From the entries, filter out every line that lacks "Level" and copy the rest.

◇ ◇ ◇ ◇ ◇

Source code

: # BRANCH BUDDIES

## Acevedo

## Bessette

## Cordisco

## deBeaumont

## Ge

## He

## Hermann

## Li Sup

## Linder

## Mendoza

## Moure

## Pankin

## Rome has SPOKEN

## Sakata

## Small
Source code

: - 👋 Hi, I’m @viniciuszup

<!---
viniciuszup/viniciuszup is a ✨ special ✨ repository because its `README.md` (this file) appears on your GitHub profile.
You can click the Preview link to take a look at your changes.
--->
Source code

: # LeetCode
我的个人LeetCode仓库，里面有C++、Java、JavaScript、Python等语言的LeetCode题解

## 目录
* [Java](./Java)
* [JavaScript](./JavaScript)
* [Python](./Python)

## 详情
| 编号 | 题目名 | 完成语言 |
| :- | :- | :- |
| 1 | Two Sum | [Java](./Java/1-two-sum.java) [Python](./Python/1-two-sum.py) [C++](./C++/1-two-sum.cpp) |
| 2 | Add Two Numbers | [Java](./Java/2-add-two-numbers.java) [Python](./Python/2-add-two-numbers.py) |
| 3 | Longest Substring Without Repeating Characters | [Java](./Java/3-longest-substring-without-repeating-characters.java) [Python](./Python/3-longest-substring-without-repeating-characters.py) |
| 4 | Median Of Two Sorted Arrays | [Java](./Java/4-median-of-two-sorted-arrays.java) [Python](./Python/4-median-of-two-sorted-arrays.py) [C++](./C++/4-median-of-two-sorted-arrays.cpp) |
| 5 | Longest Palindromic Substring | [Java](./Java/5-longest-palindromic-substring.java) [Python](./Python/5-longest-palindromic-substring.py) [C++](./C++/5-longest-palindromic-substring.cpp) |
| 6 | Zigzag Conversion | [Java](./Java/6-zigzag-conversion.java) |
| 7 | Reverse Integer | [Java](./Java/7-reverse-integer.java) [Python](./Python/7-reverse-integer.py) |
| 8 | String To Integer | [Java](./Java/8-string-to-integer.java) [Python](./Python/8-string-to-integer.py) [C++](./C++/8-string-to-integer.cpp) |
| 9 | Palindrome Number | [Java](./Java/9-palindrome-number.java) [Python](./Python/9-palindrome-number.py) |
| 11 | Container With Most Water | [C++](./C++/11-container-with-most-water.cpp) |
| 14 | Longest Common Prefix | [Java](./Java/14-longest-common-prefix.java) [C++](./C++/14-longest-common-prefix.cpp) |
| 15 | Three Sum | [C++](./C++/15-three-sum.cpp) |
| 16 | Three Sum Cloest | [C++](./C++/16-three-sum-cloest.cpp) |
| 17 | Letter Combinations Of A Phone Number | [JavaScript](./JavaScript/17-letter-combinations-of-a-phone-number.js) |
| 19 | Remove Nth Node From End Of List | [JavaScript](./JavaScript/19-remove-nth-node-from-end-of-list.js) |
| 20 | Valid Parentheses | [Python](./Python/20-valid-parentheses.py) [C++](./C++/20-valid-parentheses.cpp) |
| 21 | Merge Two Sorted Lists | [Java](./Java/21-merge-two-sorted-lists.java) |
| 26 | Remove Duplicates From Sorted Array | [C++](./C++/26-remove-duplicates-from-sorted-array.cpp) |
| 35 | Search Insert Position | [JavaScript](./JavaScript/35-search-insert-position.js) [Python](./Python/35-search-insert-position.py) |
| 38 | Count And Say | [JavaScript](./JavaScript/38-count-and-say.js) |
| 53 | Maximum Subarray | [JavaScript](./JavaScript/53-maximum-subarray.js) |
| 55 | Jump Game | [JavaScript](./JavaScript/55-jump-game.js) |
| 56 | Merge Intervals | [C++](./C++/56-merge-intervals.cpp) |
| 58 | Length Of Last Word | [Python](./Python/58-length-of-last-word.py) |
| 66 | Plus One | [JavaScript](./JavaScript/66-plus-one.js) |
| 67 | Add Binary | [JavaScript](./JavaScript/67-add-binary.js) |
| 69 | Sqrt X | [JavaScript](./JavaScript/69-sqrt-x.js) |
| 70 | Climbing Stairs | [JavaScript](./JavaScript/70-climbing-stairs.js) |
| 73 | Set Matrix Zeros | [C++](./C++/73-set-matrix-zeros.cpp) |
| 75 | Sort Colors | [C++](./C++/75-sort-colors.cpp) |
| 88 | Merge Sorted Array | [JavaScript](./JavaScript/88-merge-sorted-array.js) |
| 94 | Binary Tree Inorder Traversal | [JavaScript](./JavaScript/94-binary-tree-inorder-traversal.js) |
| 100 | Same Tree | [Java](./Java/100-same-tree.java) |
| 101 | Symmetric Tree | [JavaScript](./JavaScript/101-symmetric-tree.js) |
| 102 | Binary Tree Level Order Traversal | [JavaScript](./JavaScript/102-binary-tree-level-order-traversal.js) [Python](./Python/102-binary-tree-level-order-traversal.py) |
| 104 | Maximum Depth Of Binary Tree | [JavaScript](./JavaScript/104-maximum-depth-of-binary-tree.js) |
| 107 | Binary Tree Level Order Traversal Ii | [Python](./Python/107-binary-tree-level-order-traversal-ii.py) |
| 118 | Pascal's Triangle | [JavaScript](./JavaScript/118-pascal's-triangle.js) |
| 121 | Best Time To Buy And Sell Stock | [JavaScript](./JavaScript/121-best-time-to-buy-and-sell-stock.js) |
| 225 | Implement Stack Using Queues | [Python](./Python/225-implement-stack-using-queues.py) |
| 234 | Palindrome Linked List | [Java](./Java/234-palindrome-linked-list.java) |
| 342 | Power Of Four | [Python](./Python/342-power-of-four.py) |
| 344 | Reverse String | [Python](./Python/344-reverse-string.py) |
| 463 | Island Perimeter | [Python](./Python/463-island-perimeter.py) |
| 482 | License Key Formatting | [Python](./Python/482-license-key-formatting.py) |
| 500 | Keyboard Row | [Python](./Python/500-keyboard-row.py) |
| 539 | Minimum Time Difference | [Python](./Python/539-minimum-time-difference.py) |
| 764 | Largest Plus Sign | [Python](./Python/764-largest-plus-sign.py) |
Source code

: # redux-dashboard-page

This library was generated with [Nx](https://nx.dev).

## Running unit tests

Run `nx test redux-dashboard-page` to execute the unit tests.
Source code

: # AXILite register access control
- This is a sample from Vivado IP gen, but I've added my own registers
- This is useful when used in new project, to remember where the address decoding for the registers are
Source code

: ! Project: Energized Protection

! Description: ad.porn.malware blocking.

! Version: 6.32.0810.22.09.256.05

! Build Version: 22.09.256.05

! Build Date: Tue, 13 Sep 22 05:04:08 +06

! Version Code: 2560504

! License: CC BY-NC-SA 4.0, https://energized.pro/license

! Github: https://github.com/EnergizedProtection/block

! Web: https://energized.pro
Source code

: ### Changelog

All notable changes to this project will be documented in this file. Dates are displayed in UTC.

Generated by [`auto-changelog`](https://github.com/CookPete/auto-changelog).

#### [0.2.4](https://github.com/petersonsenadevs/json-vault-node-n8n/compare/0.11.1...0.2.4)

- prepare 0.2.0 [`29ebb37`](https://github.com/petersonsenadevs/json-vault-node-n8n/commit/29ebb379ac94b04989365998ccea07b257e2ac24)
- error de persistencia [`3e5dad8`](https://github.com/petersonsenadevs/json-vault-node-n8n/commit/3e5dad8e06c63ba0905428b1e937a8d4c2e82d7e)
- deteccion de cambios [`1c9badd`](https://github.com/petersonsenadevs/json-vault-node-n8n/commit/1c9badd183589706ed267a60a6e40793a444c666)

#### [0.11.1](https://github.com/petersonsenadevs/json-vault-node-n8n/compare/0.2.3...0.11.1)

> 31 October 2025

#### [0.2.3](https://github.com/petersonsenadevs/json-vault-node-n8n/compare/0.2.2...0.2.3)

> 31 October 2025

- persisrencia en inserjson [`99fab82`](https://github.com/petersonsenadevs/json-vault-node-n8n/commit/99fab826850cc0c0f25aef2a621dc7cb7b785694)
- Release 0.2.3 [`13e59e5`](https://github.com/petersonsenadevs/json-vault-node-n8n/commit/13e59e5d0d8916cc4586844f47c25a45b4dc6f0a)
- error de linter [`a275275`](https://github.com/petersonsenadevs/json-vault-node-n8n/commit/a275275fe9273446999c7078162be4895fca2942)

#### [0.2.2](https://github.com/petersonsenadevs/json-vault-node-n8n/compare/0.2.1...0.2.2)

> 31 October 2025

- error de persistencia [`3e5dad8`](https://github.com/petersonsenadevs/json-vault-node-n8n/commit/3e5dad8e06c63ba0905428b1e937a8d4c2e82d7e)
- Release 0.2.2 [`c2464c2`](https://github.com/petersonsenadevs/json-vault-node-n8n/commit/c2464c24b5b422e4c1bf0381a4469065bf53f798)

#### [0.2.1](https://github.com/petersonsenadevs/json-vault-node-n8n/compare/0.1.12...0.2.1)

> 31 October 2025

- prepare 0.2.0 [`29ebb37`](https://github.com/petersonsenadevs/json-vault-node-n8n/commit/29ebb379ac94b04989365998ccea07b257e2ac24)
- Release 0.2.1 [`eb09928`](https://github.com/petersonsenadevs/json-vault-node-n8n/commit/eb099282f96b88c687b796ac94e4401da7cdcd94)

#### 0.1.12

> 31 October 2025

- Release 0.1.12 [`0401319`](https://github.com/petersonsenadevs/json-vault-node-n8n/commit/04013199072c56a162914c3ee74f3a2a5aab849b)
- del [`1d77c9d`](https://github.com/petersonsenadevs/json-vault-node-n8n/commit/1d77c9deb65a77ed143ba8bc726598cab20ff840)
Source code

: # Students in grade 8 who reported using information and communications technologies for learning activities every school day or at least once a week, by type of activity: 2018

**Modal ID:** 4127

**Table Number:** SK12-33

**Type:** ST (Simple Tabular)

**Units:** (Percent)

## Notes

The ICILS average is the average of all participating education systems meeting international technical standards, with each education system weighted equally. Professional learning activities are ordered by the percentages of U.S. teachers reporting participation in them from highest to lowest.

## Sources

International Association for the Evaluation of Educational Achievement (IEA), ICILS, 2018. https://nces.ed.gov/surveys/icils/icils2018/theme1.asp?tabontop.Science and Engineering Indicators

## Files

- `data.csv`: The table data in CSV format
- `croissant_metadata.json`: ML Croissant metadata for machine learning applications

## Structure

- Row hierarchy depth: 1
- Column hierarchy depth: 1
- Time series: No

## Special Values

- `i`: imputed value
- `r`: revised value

◇ ◇ ◇ ◇ ◇

*PROBLEM SOLUTION:*
| 102 | Binary Tree Level Order Traversal | [JavaScript](./JavaScript/102-binary-tree-level-order-traversal.js) [Python](./Python/102-binary-tree-level-order-traversal.py) |
| 107 | Binary Tree Level Order Traversal Ii | [Python](./Python/107-binary-tree-level-order-traversal-ii.py) |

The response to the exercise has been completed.